- Location of Tovey in Christian County, Illinois.
- Coordinates: 39°35′18″N 89°26′55″W﻿ / ﻿39.58833°N 89.44861°W
- Country: United States
- State: Illinois
- County: Christian

Government
- • Village president: Mike Masterson

Area
- • Total: 0.22 sq mi (0.58 km^{2})
- • Land: 0.22 sq mi (0.58 km^{2})
- • Water: 0 sq mi (0.00 km^{2})
- Elevation: 600 ft (180 m)

Population (2020)
- • Total: 464
- • Density: 2,081.2/sq mi (803.55/km^{2})
- Time zone: UTC-6 (CST)
- • Summer (DST): UTC-5 (CDT)
- ZIP code: 62570
- Area code: 217
- FIPS code: 17-75809
- GNIS ID: 2399996

= Tovey, Illinois =

Tovey is a village in Christian County, Illinois, United States. The town's population was 464 at the 2020 census.

==Geography==

According to the 2021 census gazetteer files, Tovey has a total area of 0.22 sqmi, all land.

==Demographics==

As of the 2020 census there were 464 people, 239 households, and 128 families residing in the village. The population density was 2,080.72 PD/sqmi. There were 222 housing units at an average density of 995.52 /sqmi. The racial makeup of the village was 95.47% White, 0.43% African American, 0.22% Native American, 0.65% Asian, and 3.23% from two or more races. Hispanic or Latino of any race were 1.51% of the population.

There were 239 households, out of which 32.6% had children under the age of 18 living with them, 43.93% were married couples living together, 4.60% had a female householder with no husband present, and 46.44% were non-families. 19.67% of all households were made up of individuals, and 8.79% had someone living alone who was 65 years of age or older. The average household size was 3.18 and the average family size was 2.44.

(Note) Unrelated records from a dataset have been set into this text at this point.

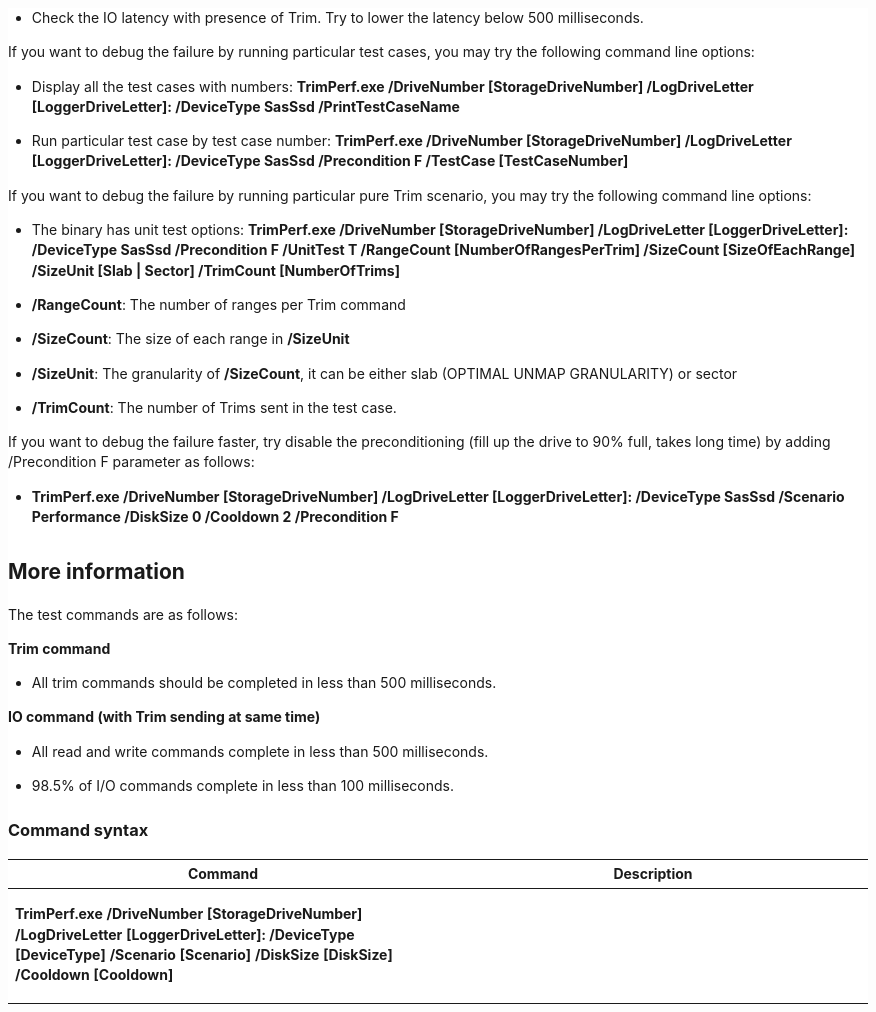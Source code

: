 -   Check the IO latency with presence of Trim. Try to lower the latency below 500 milliseconds.

If you want to debug the failure by running particular test cases, you may try the following command line options:

-   Display all the test cases with numbers: **TrimPerf.exe /DriveNumber \[StorageDriveNumber\] /LogDriveLetter \[LoggerDriveLetter\]: /DeviceType SasSsd /PrintTestCaseName**

-   Run particular test case by test case number: **TrimPerf.exe /DriveNumber \[StorageDriveNumber\] /LogDriveLetter \[LoggerDriveLetter\]: /DeviceType SasSsd /Precondition F /TestCase \[TestCaseNumber\]**

If you want to debug the failure by running particular pure Trim scenario, you may try the following command line options:

-   The binary has unit test options: **TrimPerf.exe /DriveNumber \[StorageDriveNumber\] /LogDriveLetter \[LoggerDriveLetter\]: /DeviceType SasSsd /Precondition F /UnitTest T /RangeCount \[NumberOfRangesPerTrim\] /SizeCount \[SizeOfEachRange\] /SizeUnit \[Slab | Sector\] /TrimCount \[NumberOfTrims\]**

-   **/RangeCount**: The number of ranges per Trim command

-   **/SizeCount**: The size of each range in **/SizeUnit**

-   **/SizeUnit**: The granularity of **/SizeCount**, it can be either slab (OPTIMAL UNMAP GRANULARITY) or sector

-   **/TrimCount**: The number of Trims sent in the test case.

If you want to debug the failure faster, try disable the preconditioning (fill up the drive to 90% full, takes long time) by adding /Precondition F parameter as follows:

-   **TrimPerf.exe /DriveNumber \[StorageDriveNumber\] /LogDriveLetter \[LoggerDriveLetter\]: /DeviceType SasSsd /Scenario Performance /DiskSize 0 /Cooldown 2 /Precondition F**

## <span id="More_information"></span><span id="more_information"></span><span id="MORE_INFORMATION"></span>More information


The test commands are as follows:

**Trim command**

-   All trim commands should be completed in less than 500 milliseconds.

**IO command (with Trim sending at same time)**

-   All read and write commands complete in less than 500 milliseconds.

-   98.5% of I/O commands complete in less than 100 milliseconds.

### <span id="Command_syntax"></span><span id="command_syntax"></span><span id="COMMAND_SYNTAX"></span>Command syntax

<table>
<colgroup>
<col width="50%" />
<col width="50%" />
</colgroup>
<thead>
<tr class="header">
<th>Command</th>
<th>Description</th>
</tr>
</thead>
<tbody>
<tr class="odd">
<td><p><strong>TrimPerf.exe /DriveNumber [StorageDriveNumber] /LogDriveLetter [LoggerDriveLetter]: /DeviceType [DeviceType] /Scenario [Scenario] /DiskSize [DiskSize] /Cooldown [Cooldown]</strong></p></td>
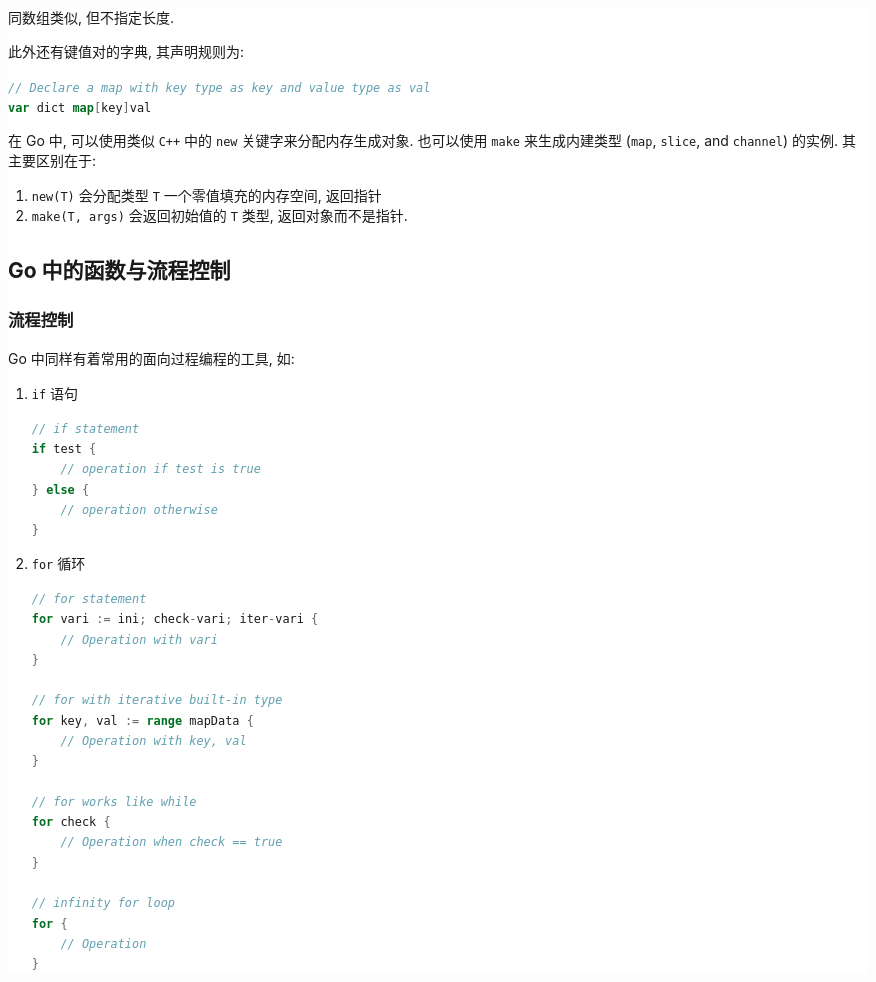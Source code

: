 同数组类似, 但不指定长度. 

此外还有键值对的字典, 其声明规则为:

```go
// Declare a map with key type as key and value type as val
var dict map[key]val
```

在 Go 中, 可以使用类似 `C++` 中的 `new` 关键字来分配内存生成对象. 也可以使用 `make` 来生成内建类型 (`map`, `slice`, and `channel`) 的实例. 其主要区别在于:

1.  `new(T)` 会分配类型 `T` 一个零值填充的内存空间, 返回指针
2.  `make(T, args)` 会返回初始值的 `T` 类型, 返回对象而不是指针.

## Go 中的函数与流程控制

### 流程控制

Go 中同样有着常用的面向过程编程的工具, 如:

1.  `if` 语句

    ```go
    // if statement
    if test {
        // operation if test is true
    } else {
        // operation otherwise
    }
    ```

2.  `for` 循环

    ```go
    // for statement
    for vari := ini; check-vari; iter-vari {
        // Operation with vari
    }

    // for with iterative built-in type
    for key, val := range mapData {
        // Operation with key, val
    }

    // for works like while
    for check {
        // Operation when check == true
    }

    // infinity for loop
    for {
        // Operation
    }
    ```
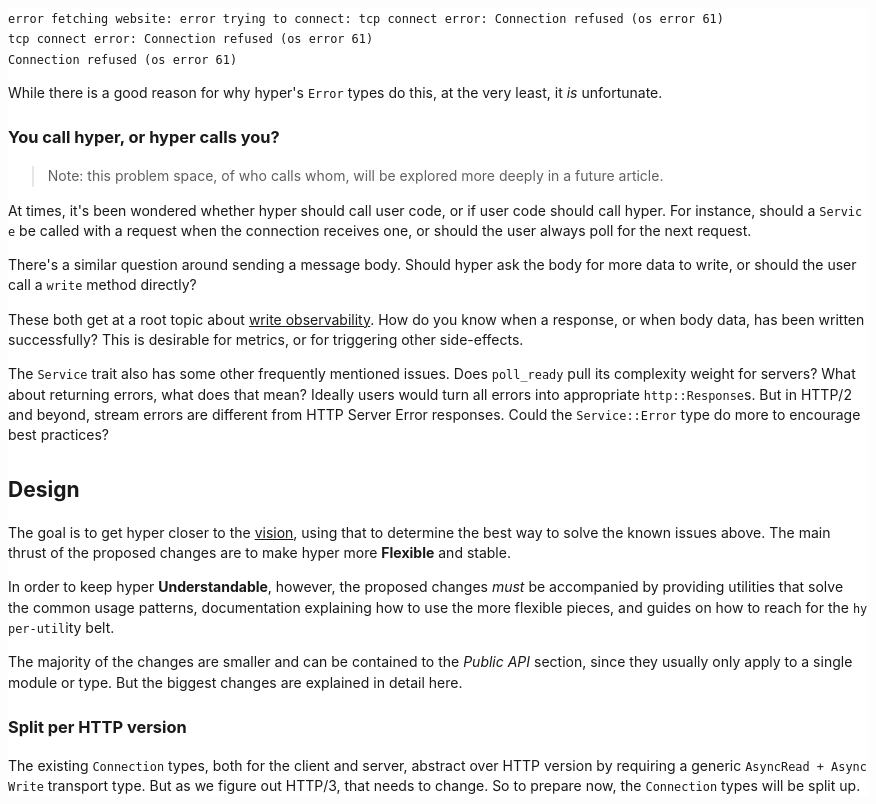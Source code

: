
 ```
error fetching website: error trying to connect: tcp connect error: Connection refused (os error 61)
tcp connect error: Connection refused (os error 61)
Connection refused (os error 61)
```

While there is a good reason for why hyper's `Error` types do this, at the very
least, it _is_ unfortunate.

### You call hyper, or hyper calls you?

> Note: this problem space, of who calls whom, will be explored more deeply in
> a future article.

At times, it's been wondered whether hyper should call user code, or if user
code should call hyper. For instance, should a `Service` be called with a
request when the connection receives one, or should the user always poll for
the next request.

There's a similar question around sending a message body. Should hyper ask the
body for more data to write, or should the user call a `write` method directly?

These both get at a root topic about [write
observability](https://github.com/hyperium/hyper/issues/2181). How do you know
when a response, or when body data, has been written successfully? This is
desirable for metrics, or for triggering other side-effects. 

The `Service` trait also has some other frequently mentioned issues. Does
`poll_ready` pull its complexity weight for servers? What about returning
errors, what does that mean? Ideally users would turn all errors into
appropriate `http::Response`s. But in HTTP/2 and beyond, stream errors are
different from HTTP Server Error responses. Could the `Service::Error` type do
more to encourage best practices?

## Design

The goal is to get hyper closer to the [vision][], using that to determine the
best way to solve the known issues above. The main thrust of the proposed
changes are to make hyper more **Flexible** and stable.

In order to keep hyper **Understandable**, however, the proposed changes *must*
be accompanied by providing utilities that solve the common usage patterns,
documentation explaining how to use the more flexible pieces, and guides on how
to reach for the `hyper-util`ity belt.

The majority of the changes are smaller and can be contained to the *Public
API* section, since they usually only apply to a single module or type. But the
biggest changes are explained in detail here.

### Split per HTTP version

The existing `Connection` types, both for the client and server, abstract over
HTTP version by requiring a generic `AsyncRead + AsyncWrite` transport type.
But as we figure out HTTP/3, that needs to change. So to prepare now, the
`Connection` types will be split up.


[timeline]: https://seanmonstar.com/post/676912131372875776/hyper-10-timeline
[vision]: https://github.com/hyperium/hyper/pull/2772
[hyper.rs]: https://hyper.rs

The village's age distribution consisted of 20.6% under the age of 18, 12.4% from 18 to 24, 28.5% from 25 to 44, 27.8% from 45 to 64, and 10.8% who were 65 years of age or older. The median age was 39.6 years. For every 100 females, there were 116.4 males. For every 100 females age 18 and over, there were 114.9 males.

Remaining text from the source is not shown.